MergeTransform collapses multiple dimensions from the lower coordinate space into a single dimension in the upper coordinate space, effectively reducing the dimensionality of the tensor representation while preserving data relationships. This transform is fundamental to the :ref:`tile distribution system <ck_tile_tile_distribution>`.

..
   Original mermaid diagram (edit here, then run update_diagrams.py)

      .. mermaid::

         graph TB
             subgraph "MergeTransform: Multi-D → Linear"
                 LS["Lower Coordinate Space<br/>2D: [4, 5]<br/>Coord: (2, 3)"]
                 US["Upper Coordinate Space<br/>1D Linear<br/>Index: 13"]
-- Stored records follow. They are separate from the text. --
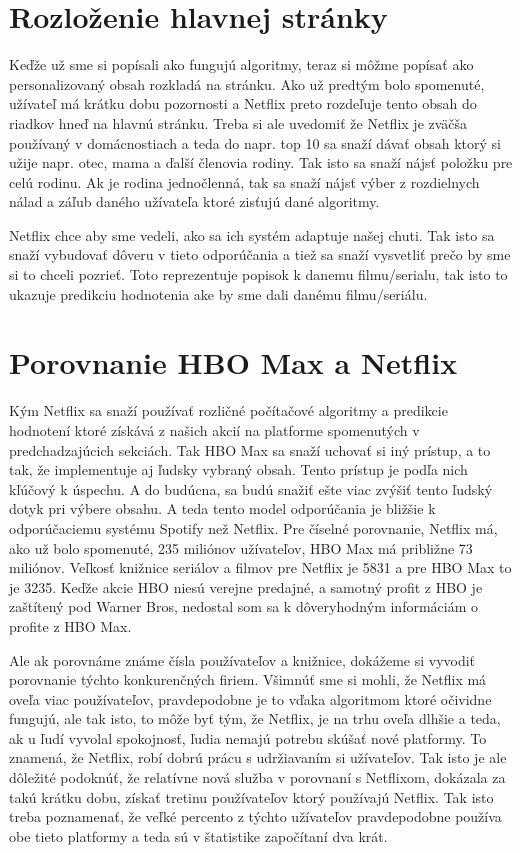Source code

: \documentclass[10pt,twoside,slovak,a4paper]{article}
\begin{document}
\section{Rozloženie hlavnej stránky} \label{Rozloženie}
Keďže už sme si popísali ako fungujú algoritmy, teraz si môžme popísať ako personalizovaný obsah rozkladá na stránku. Ako už predtým bolo spomenuté, užívateľ má krátku dobu pozornosti a Netflix preto rozdeľuje tento obsah do riadkov hneď na hlavnú stránku. Treba si ale uvedomiť že Netflix je zväčša používaný v domácnostiach a teda do napr. top 10 sa snaží dávať obsah ktorý si užije napr. otec, mama a ďalší členovia rodiny. Tak isto sa snaží nájsť položku pre celú rodinu. Ak je rodina jednočlenná, tak sa snaží nájsť výber z rozdielnych nálad a záľub daného užívateľa ktoré zisťujú dané algoritmy.\cite{amatriain2015recommender}

Netflix chce aby sme vedeli, ako sa ich systém adaptuje našej chuti. Tak isto sa snaží vybudovať dôveru v tieto odporúčania a tiež sa snaží vysvetliť prečo by sme si to chceli pozrieť. Toto reprezentuje popisok k danemu filmu/serialu, tak isto to ukazuje predikciu hodnotenia ake by sme dali danému filmu/seriálu.

\section{Porovnanie HBO Max a Netflix} \label{Porovnanie}
Kým Netflix sa snaží používať rozličné počítačové algoritmy a predikcie hodnotení ktoré získává z našich akcií na platforme spomenutých v predchadzajúcich sekciách. Tak HBO Max sa snaží uchovať si iný prístup, a to tak, že implementuje aj ľudsky vybraný obsah. Tento prístup je podľa nich kľúčový k úspechu. A do budúcna, sa budú snažiť ešte viac zvýšiť tento ľudský dotyk pri výbere obsahu. A teda tento model odporúčania je bližšie k odporúčaciemu systému Spotify než Netflix. \cite{Arman1701480}
Pre číselné porovnanie, Netflix má, ako už bolo spomenuté, 235 miliónov užívateľov, HBO Max má približne 73 miliónov. Veľkosť knižnice seriálov a filmov pre Netflix je 5831 a pre HBO Max to je 3235. \cite{Arman1701480} Keďže akcie HBO niesú verejne predajné, a samotný profit z HBO je zaštítený pod Warner Bros, nedostal som sa k dôveryhodným informáciám o profite z HBO Max.\cite{WarnerBrosHBO}

Ale ak porovnáme známe čísla používateľov a knižnice, dokážeme si vyvodiť porovnanie týchto konkurenčných firiem. Všimnúť sme si mohli, že Netflix má oveľa viac používateľov, pravdepodobne je to vďaka algoritmom ktoré očividne fungujú, ale tak isto, to môže byť tým, že Netflix, je na trhu oveľa dlhšie a teda, ak u ľudí vyvolal spokojnosť, ľudia nemajú potrebu skúšať nové platformy. To znamená, že Netflix, robí dobrú prácu s udržiavaním si užívateľov. Tak isto je ale dôležité podoknúť, že relatívne nová služba v porovnaní s Netflixom, dokázala za takú krátku dobu, získať tretinu používateľov ktorý používajú Netflix. Tak isto treba poznamenať, že veľké percento z týchto užívateľov pravdepodobne používa obe tieto platformy a teda sú v štatistike započítaní dva krát.
\end{document}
                 DATA["Same Tensor Data<br/>Layout: row-major<br/>Size: 20 elements"]
             end

             LS -->|"Forward Transform<br/>2×5 + 3 = 13"| US
             US -->|"Inverse Transform<br/>13÷5=2, 13%5=3"| LS

             DATA -.->|"Multi-dimensional<br/>view"| LS
             DATA -.->|"Linear<br/>view"| US

             style LS fill:#e3f2fd,stroke:#1976d2,stroke-width:3px
             style US fill:#fff3e0,stroke:#f57c00,stroke-width:3px
             style DATA fill:#f0f9ff,stroke:#0284c7,stroke-width:2px,stroke-dasharray: 5 5


.. image:: diagrams/transforms_3.svg
   :alt: Diagram
   :align: center


**C++ Implementation:**

.. code-block:: cpp

   using namespace ck_tile;

   // Create MergeTransform for 4x5 tensor (20 elements total)
   auto transform = make_merge_transform(make_tuple(4, 5));

   // Forward: Lower (2D) → Upper (1D) - Manual calculation
   int row = 2, col = 3;
   int linear_index = row * 5 + col;  // Result: 13
   printf("2D coord [%d, %d] → Linear index %d\n", row, col, linear_index);
   printf("Calculation: %d×5 + %d = %d\n", row, col, linear_index);

   // Inverse: Upper (1D) → Lower (2D) - Using transform
   multi_index<1> upper_coord;
   upper_coord[number<0>{}] = 13;

   multi_index<2> lower_coord;
   transform.calculate_lower_index(lower_coord, upper_coord);

   printf("Linear index %d → 2D coord [%d, %d]\n",
          static_cast<int>(upper_coord[number<0>{}]),
          static_cast<int>(lower_coord[number<0>{}]),
          static_cast<int>(lower_coord[number<1>{}]));
   printf("Calculation: 13 ÷ 5 = %d remainder %d\n",
          static_cast<int>(lower_coord[number<0>{}]),
          static_cast<int>(lower_coord[number<1>{}]));

UnmergeTransform
----------------

UnmergeTransform expands coordinates from a single dimension in the lower coordinate space into multiple dimensions in the upper coordinate space, effectively increasing the dimensionality of the tensor representation while preserving all data relationships.

..
   Original mermaid diagram (edit here, then run update_diagrams.py)

      .. mermaid::

         graph TB
             subgraph "UnmergeTransform: Linear → Multi-D"
                 LS["Lower Coordinate Space<br/>1D Linear<br/>Index: 14"]
                 US["Upper Coordinate Space<br/>3D: [3, 4, 2]<br/>Coord: (1, 3, 0)"]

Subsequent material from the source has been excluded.